In the case of Tibble v. Edison Int’l, US Supreme Court No. 13-550, reversing and remanding in part 711 F.3d 1061 as revised in 729 F. 3d 1110 CA9 the United States Supreme Court looked at the period of time a plan fiduciary may be held liable for a breech of fiduciary duty related to the selection of investments made available to qualified plan participants. The Supreme Court, in a unanimous opinion, found that the District Court and Ninth Circuit had applied too restrictive a standard in determining when the clock began running on the statute of limitations.
The case revolved around the allegation that the plan fiduciaries (including the plan sponsors) had breached their duty to the plan participants by allowing the plan to offer a number of retail, rather than institutional, mutual funds to plan participants. The funds in question had been added to plan at two times, first in 1999 and then in 2002.
The plaintiffs argued that mutual funds offered at retail normally were charged higher fees than similarly situated institutional funds and that the size of the plan in question was such that had the plan fiduciaries entered into negotiations with the fund companies they would have been able to obtain the same offerings in institutional funds, resulting in lower fees being charged to plan participants. As Justice Breyer, writing the opinion for the Supreme Court, noted:
Petitioners asked, how could respondents have acted prudently in offering the six higher priced retail-class mutual funds when respondents could have offered them effectively the same six mutual funds at the lower price offered to institutional investors like the Plan?
All of the courts involved agreed that the question of whether the fiduciaries had shirked their duty by not entering into negotiations to obtain a lower cost option was a matter that, if proven by the plaintiffs, would result in a potential claim for damages from the plaintiff. But the question was whether, at least for some of the funds, the plaintiffs had waited too long to bring their suit.
Under ERISA §413 there is a 6 year statute of limitations on brining a claim for a breech of fiduciary duty. The plaintiffs had filed their suit in 2007. The District Court ruled that the statute started running when the funds were added to the plan—thus the plaintiffs had filed suit too late to claim a breech of duty related to the funds added in 1999, though they were in time to file suit on the funds added in 2002. The Ninth Circuit concurred in this view.
However the Supreme Court did not agree that the only potential breech was the initial selection of the funds in 1999. Justice Breyer writes:
The Ninth Circuit did not recognize that under trust law a fiduciary is required to conduct a regular review of its investment with the nature and timing of the review contingent on the circumstances.
Thus, the Supreme Court found, the failure of (or failure to conduct) a regular review within the 6-year period would itself be a breech of fiduciary duty. The Court notes:
In short, under trust law, a fiduciary normally has a continuing duty of some kind to monitor investments and remove imprudent ones. A plaintiff may allege that a fiduciary breached the duty of prudence by failing to properly monitor investments and remove imprudent ones. In such a case, so long as the alleged breach of the continuing duty occurred within six years of suit, the claim is timely. The Ninth Circuit erred by applying a 6-year statutory bar based solely on the initial selection of the three funds without considering the contours of the alleged breach of fiduciary duty.

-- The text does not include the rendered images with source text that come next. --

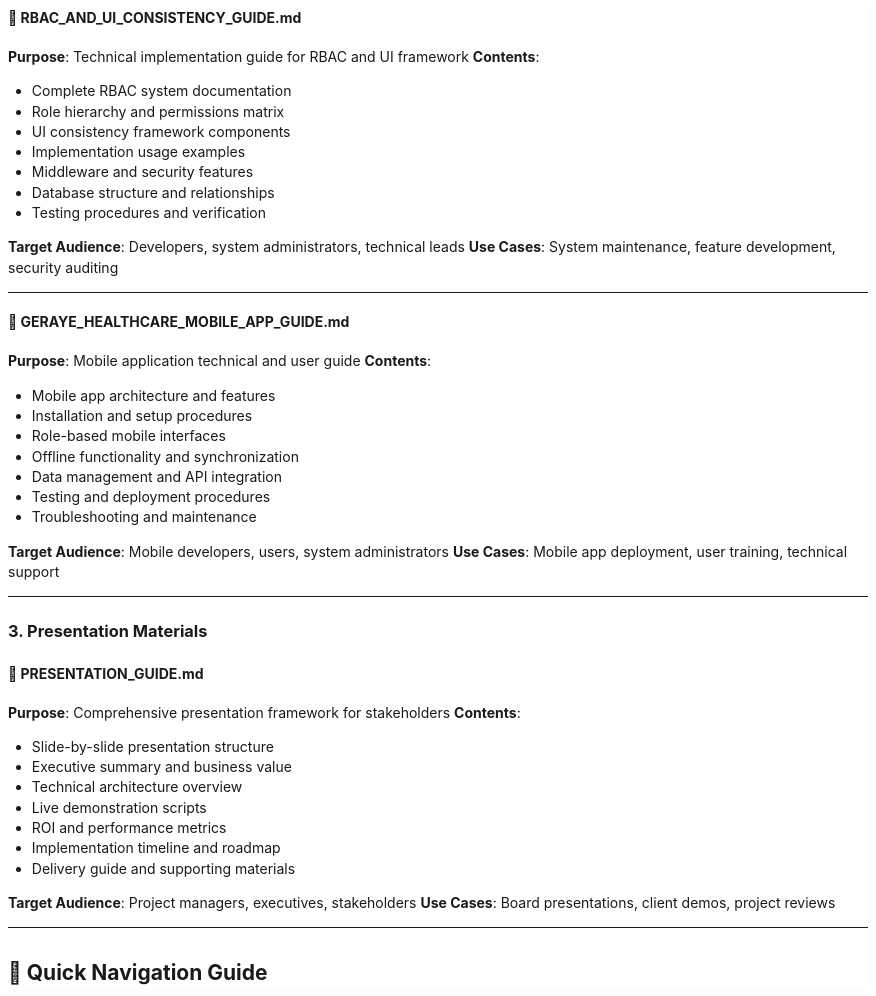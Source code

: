 #### **🔐 RBAC_AND_UI_CONSISTENCY_GUIDE.md**
**Purpose**: Technical implementation guide for RBAC and UI framework
**Contents**:
- Complete RBAC system documentation
- Role hierarchy and permissions matrix
- UI consistency framework components
- Implementation usage examples
- Middleware and security features
- Database structure and relationships
- Testing procedures and verification

**Target Audience**: Developers, system administrators, technical leads
**Use Cases**: System maintenance, feature development, security auditing

---

#### **📱 GERAYE_HEALTHCARE_MOBILE_APP_GUIDE.md**
**Purpose**: Mobile application technical and user guide
**Contents**:
- Mobile app architecture and features
- Installation and setup procedures
- Role-based mobile interfaces
- Offline functionality and synchronization
- Data management and API integration
- Testing and deployment procedures
- Troubleshooting and maintenance

**Target Audience**: Mobile developers, users, system administrators
**Use Cases**: Mobile app deployment, user training, technical support

---

### **3. Presentation Materials**

#### **🎯 PRESENTATION_GUIDE.md**
**Purpose**: Comprehensive presentation framework for stakeholders
**Contents**:
- Slide-by-slide presentation structure
- Executive summary and business value
- Technical architecture overview
- Live demonstration scripts
- ROI and performance metrics
- Implementation timeline and roadmap
- Delivery guide and supporting materials

**Target Audience**: Project managers, executives, stakeholders
**Use Cases**: Board presentations, client demos, project reviews

---

## 🎯 **Quick Navigation Guide**
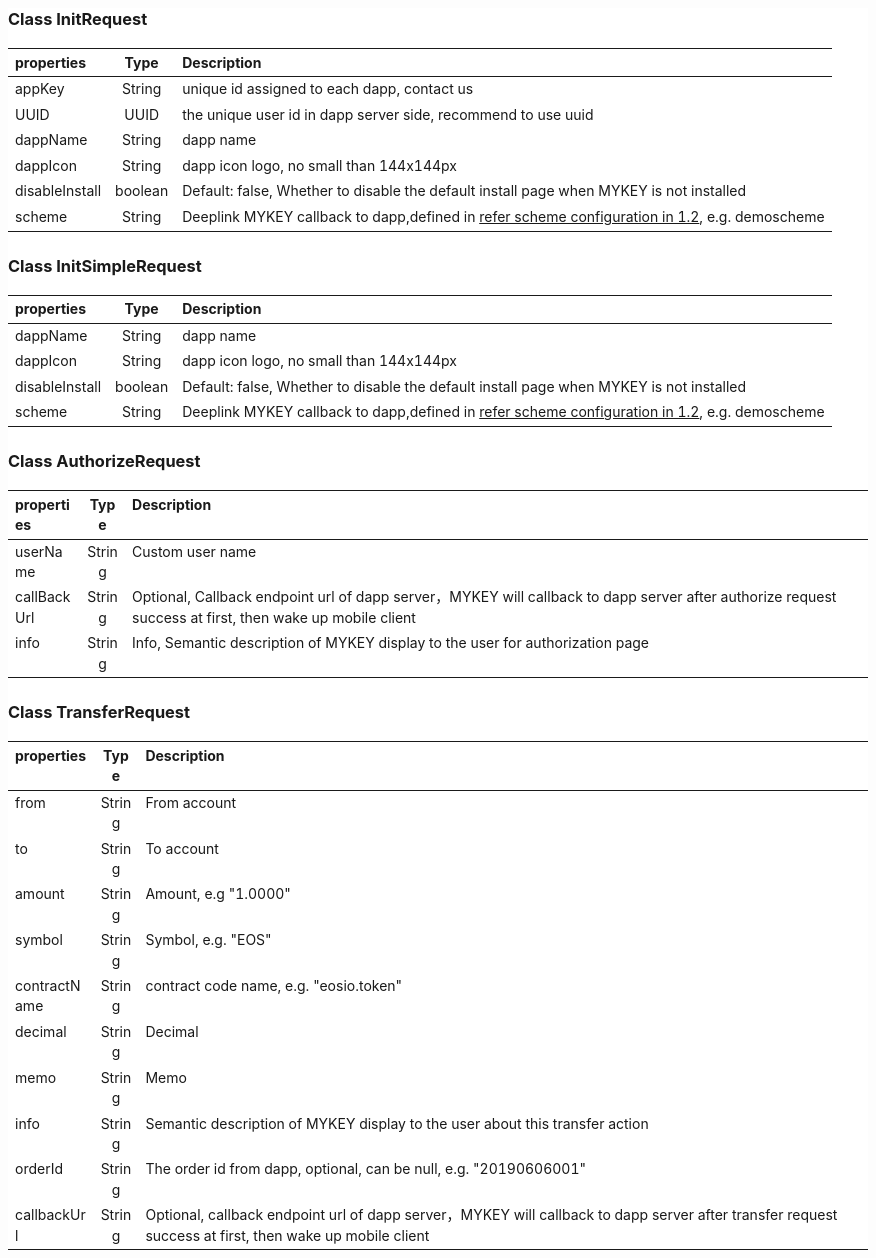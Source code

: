 ### Class InitRequest

| properties | Type | Description |
| :--- | :---: | :--- |
| appKey | String | unique id assigned to each dapp, contact us |
| UUID | UUID | the unique user id in dapp server side, recommend to use uuid |
| dappName | String | dapp name |
| dappIcon | String | dapp icon logo, no small than 144x144px |
| disableInstall | boolean | Default: false, Whether to disable the default install page when MYKEY is not installed |
| scheme | String | Deeplink MYKEY callback to dapp,defined in [refer scheme configuration in 1.2](mykey_ios_sdk_en.md#12-setup-url-scheme-in-xcode-goto-project-targets-info-url-types-click-add-icon), e.g. demoscheme |

### Class InitSimpleRequest

| properties | Type | Description |
| :--- | :---: | :--- |
| dappName | String | dapp name |
| dappIcon | String | dapp icon logo, no small than 144x144px |
| disableInstall | boolean | Default: false, Whether to disable the default install page when MYKEY is not installed |
| scheme | String | Deeplink MYKEY callback to dapp,defined in [refer scheme configuration in 1.2](mykey_ios_sdk_en.md#12-setup-url-scheme-in-xcode-goto-project-targets-info-url-types-click-add-icon), e.g. demoscheme |

### Class AuthorizeRequest

| properties | Type | Description |
| :--- | :---: | :--- |
| userName | String | Custom user name |
| callBackUrl | String | Optional, Callback endpoint url of dapp server，MYKEY will callback to dapp server after authorize request success at first, then wake up mobile client |
| info | String | Info, Semantic description of MYKEY display to the user for authorization page |

### Class TransferRequest

| properties | Type | Description |
| :--- | :---: | :--- |
| from | String | From account |
| to | String | To account |
| amount | String | Amount, e.g "1.0000" |
| symbol | String | Symbol, e.g. "EOS" |
| contractName | String | contract code name, e.g. "eosio.token" |
| decimal | String | Decimal |
| memo | String | Memo |
| info | String | Semantic description of MYKEY display to the user about this transfer action |
| orderId | String | The order id from dapp, optional, can be null, e.g. "20190606001" |
| callbackUrl | String | Optional, callback endpoint url of dapp server，MYKEY will callback to dapp server after transfer request success at first, then wake up mobile client |
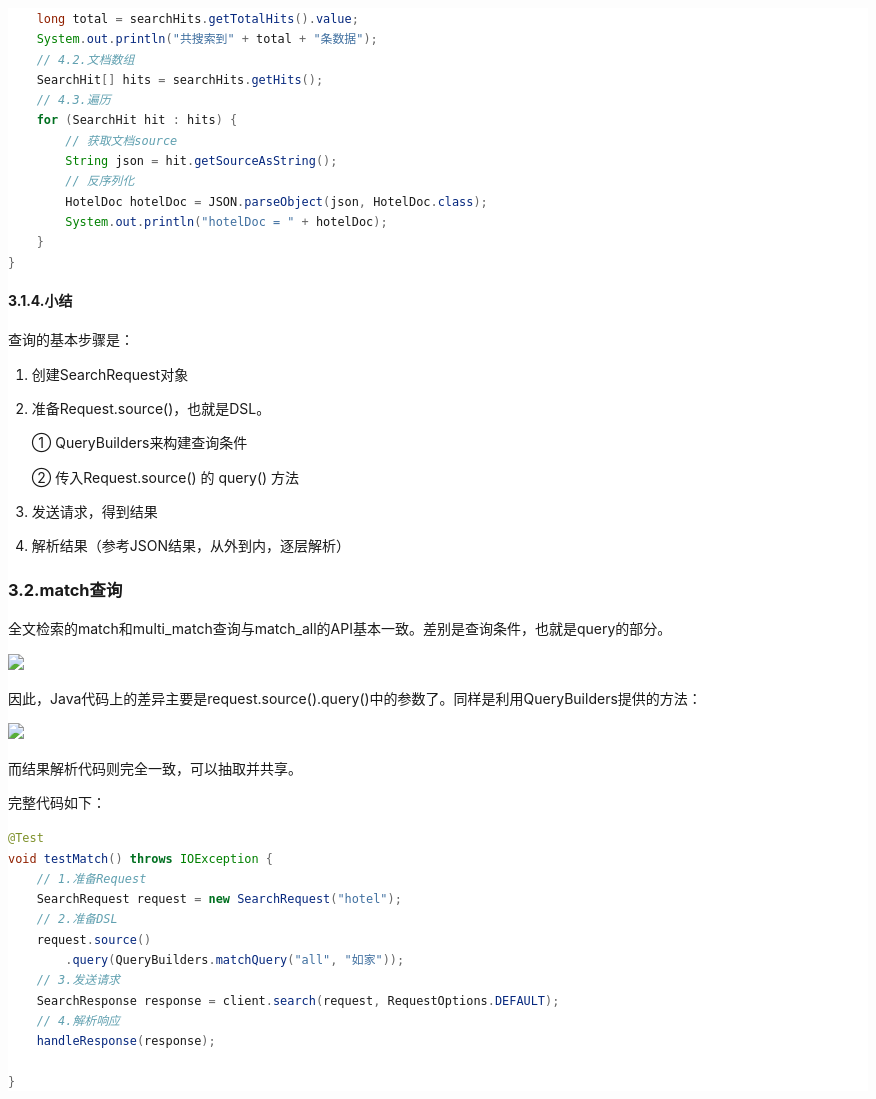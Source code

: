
 ```java
    long total = searchHits.getTotalHits().value;
    System.out.println("共搜索到" + total + "条数据");
    // 4.2.文档数组
    SearchHit[] hits = searchHits.getHits();
    // 4.3.遍历
    for (SearchHit hit : hits) {
        // 获取文档source
        String json = hit.getSourceAsString();
        // 反序列化
        HotelDoc hotelDoc = JSON.parseObject(json, HotelDoc.class);
        System.out.println("hotelDoc = " + hotelDoc);
    }
}
```

#### 3.1.4.小结

查询的基本步骤是：

1. 创建SearchRequest对象

2. 准备Request.source()，也就是DSL。

   ① QueryBuilders来构建查询条件

   ② 传入Request.source() 的 query() 方法

3. 发送请求，得到结果

4. 解析结果（参考JSON结果，从外到内，逐层解析）

### 3.2.match查询

全文检索的match和multi_match查询与match_all的API基本一致。差别是查询条件，也就是query的部分。

![ ](https://simeis147-github-io.oss-cn-shenzhen.aliyuncs.com/BackEnd/SpringCloud/20230630132310.png)

因此，Java代码上的差异主要是request.source().query()中的参数了。同样是利用QueryBuilders提供的方法：

![ ](https://simeis147-github-io.oss-cn-shenzhen.aliyuncs.com/BackEnd/SpringCloud/20230630132313.png)

而结果解析代码则完全一致，可以抽取并共享。

完整代码如下：

```java
@Test
void testMatch() throws IOException {
    // 1.准备Request
    SearchRequest request = new SearchRequest("hotel");
    // 2.准备DSL
    request.source()
        .query(QueryBuilders.matchQuery("all", "如家"));
    // 3.发送请求
    SearchResponse response = client.search(request, RequestOptions.DEFAULT);
    // 4.解析响应
    handleResponse(response);

}
```
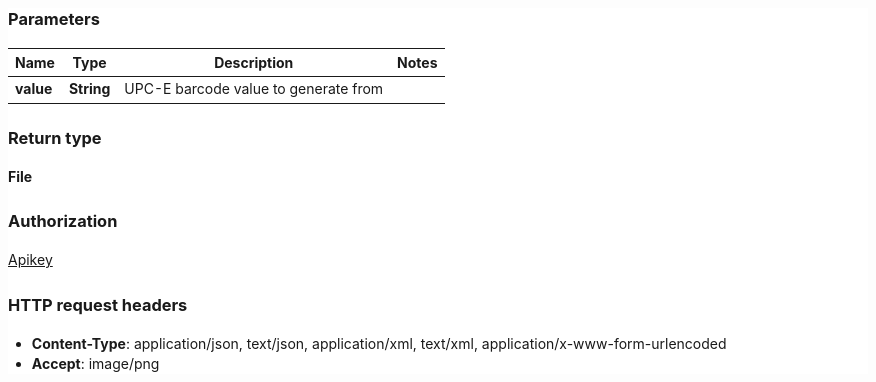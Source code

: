 ### Parameters

Name | Type | Description  | Notes
------------- | ------------- | ------------- | -------------
 **value** | **String**| UPC-E barcode value to generate from | 

### Return type

**File**

### Authorization

[Apikey](../README.md#Apikey)

### HTTP request headers

 - **Content-Type**: application/json, text/json, application/xml, text/xml, application/x-www-form-urlencoded
 - **Accept**: image/png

The Court did not decide that, in fact, a breech had occurred by failing to remove imprudent investments during the six year period or even that there was a requirement to consider the specific funds, leaving that for the Ninth Circuit Court of Appeals to consider on remand.
However the fact that a unanimous Supreme Court decided that it was not appropriate to limit the exposure to six years from the date the questioned investment fund was selected is important to note. As is often the case the Supreme Court decided to avoid the “messy” issue of outlining exactly how a rule is to work (guidance that advisers may wish to have), rather just telling us that such a rule is out there.
But given the unanimity of the Court, it seems reasonable to assume that some level of review is necessary and that those who sponsor such plans should consider carefully reviewing investment offerings for the underlying costs of the investments. This has been an area of interest for the Department of Labor for a number of years, and certainly this decision is not likely to suggest to the Department that their interest is misplaced.